The fund will buy assets from structured investment vehicles, which buy corporate bonds and sub-prime mortgage debt. The plan was orchestrated by the Treasury Department to avoid a fire sale in the market.

“It’s a reminder that this problem never was entirely put to bed. There may be financial institutions out there that are in more trouble than we thought they were,” said Aaron Gurwitz, co-head of portfolio strategy at Lehman Bros. Investment Management, referring to concerns about bad debt.

The Dow fell 108.28 points, or 0.8%, to 13,984.80.

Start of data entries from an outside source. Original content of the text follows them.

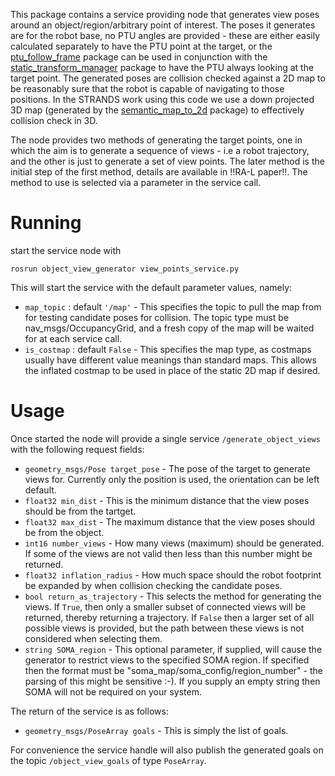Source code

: 
This package contains a service providing node that generates view poses around an object/region/arbitrary point of interest. 
The poses it generates are for the robot base, no PTU angles are provided - these are either easily calculated 
separately to have the PTU point at the target, or the 
[ptu_follow_frame](https://github.com/strands-project/scitos_apps/tree/indigo-devel/ptu_follow_frame)
package can be used in conjunction with the
[static_transform_manager](https://github.com/strands-project/strands_apps/tree/indigo-devel/static_transform_manager)
package to have the PTU always looking at the target point. The generated poses are collision checked against a 2D map 
to be reasonably sure that the robot is capable of navigating to those positions. In the STRANDS work using this code
we use a down projected 3D map (generated by the 
[semantic_map_to_2d](https://github.com/strands-project/strands_3d_mapping/tree/hydro-devel/semantic_map_to_2d)
package) to effectively collision check in 3D.

The node provides two methods of generating the target points, one in which the aim is to generate a sequence of 
views - i.e a robot trajectory, and the other is just to generate a set of view points. The later method is the initial step of
the first method, details are available in !!RA-L paper!!. The method to use is selected via a parameter in the service call.

# Running
start the service node with

`rosrun object_view_generator view_points_service.py` 

This will start the service with the default parameter values, namely:

- `map_topic` : default `'/map'`  - This specifies the topic to pull the map from for testing candidate poses for collision. The topic type must be nav_msgs/OccupancyGrid, and a fresh copy of the map will be waited for at each service call.
- `is_costmap` : default `False`  - This specifies the map type, as costmaps usually have different value meanings than standard maps. This allows the inflated costmap to be used in place of the static 2D map if desired.

# Usage

Once started the node will provide a single service `/generate_object_views` with the following request fields:

- `geometry_msgs/Pose target_pose` - The pose of the target to generate views for. Currently only the position is used, the orientation can be left default.
- `float32 min_dist`  - This is the minimum distance that the view poses should be from the tartget.
- `float32 max_dist` - The maximum distance that the view poses should be from the object.
- `int16 number_views` - How many views (maximum) should be generated. If some of the views are not valid then less than this number might be returned.
- `float32 inflation_radius` - How much space should the robot footprint be expanded by when collision checking the candidate poses.
- `bool return_as_trajectory` - This selects the method for generating the views. If `True`, then only a smaller subset of connected views will be returned, thereby returning a trajectory. If `False` then a larger set of all possible views is provided, but the path between these views is not considered when selecting them.
- `string SOMA_region` - This optional parameter, if supplied, will cause the generator to restrict views to the specified SOMA region. If specified then the format must be "soma_map/soma_config/region_number" - the parsing of this might be sensitive :-). If you supply an empty string then SOMA will not be required on your system.

The return of the service is as follows:

- `geometry_msgs/PoseArray goals` - This is simply the list of goals.

For convenience the service handle will also publish the generated goals on the topic `/object_view_goals` of type `PoseArray`.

Broader stock indicators also declined. The S&P; 500 index fell 13.09 points, or 0.8%, to 1,548.71, and the Nasdaq composite index fell 25.63 points, or 0.9%, to 2,780.05.

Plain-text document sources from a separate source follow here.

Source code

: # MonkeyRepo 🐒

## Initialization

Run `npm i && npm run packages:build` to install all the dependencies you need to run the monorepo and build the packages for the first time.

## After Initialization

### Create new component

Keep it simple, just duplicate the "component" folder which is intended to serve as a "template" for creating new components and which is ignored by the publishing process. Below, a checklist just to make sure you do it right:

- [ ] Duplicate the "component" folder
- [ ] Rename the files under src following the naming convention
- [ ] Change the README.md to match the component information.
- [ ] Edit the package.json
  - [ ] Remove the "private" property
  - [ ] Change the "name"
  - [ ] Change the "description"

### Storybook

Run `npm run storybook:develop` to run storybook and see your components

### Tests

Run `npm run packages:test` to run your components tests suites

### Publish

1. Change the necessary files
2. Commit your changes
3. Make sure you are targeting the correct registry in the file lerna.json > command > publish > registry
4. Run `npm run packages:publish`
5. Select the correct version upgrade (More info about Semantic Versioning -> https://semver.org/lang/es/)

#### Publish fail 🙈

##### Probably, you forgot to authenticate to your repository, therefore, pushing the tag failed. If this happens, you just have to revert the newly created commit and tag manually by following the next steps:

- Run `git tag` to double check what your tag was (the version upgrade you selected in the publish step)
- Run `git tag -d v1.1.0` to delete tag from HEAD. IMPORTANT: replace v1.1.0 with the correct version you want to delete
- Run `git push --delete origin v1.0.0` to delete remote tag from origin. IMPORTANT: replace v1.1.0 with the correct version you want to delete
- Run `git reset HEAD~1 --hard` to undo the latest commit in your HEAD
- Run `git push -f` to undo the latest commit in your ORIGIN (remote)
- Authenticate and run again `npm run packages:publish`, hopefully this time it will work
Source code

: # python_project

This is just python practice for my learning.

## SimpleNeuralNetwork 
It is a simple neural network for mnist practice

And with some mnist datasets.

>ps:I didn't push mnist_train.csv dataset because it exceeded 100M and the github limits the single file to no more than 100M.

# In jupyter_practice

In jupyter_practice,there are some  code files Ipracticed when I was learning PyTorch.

The Russell 2,000 index of smaller companies slumped 11.81 points, or 1.4%, to 829.36.

Declining issues outnumbered advancers by about 8 to 3 on the New York Stock Exchange.

Bond yields rose after a better-than-expected economic reading for the New York region, but then retreated. The yield on the benchmark 10-year Treasury note finished at 4.68%, unchanged from late Friday. The dollar fell against most other major currencies, while gold prices rose.

Oil prices surged after the Organization of the Petroleum Exporting Countries said production of crude by non-OPEC countries was probably falling despite rising demand. Crude futures settled up $2.44 at $86.13 a barrel on the New York Mercantile Exchange.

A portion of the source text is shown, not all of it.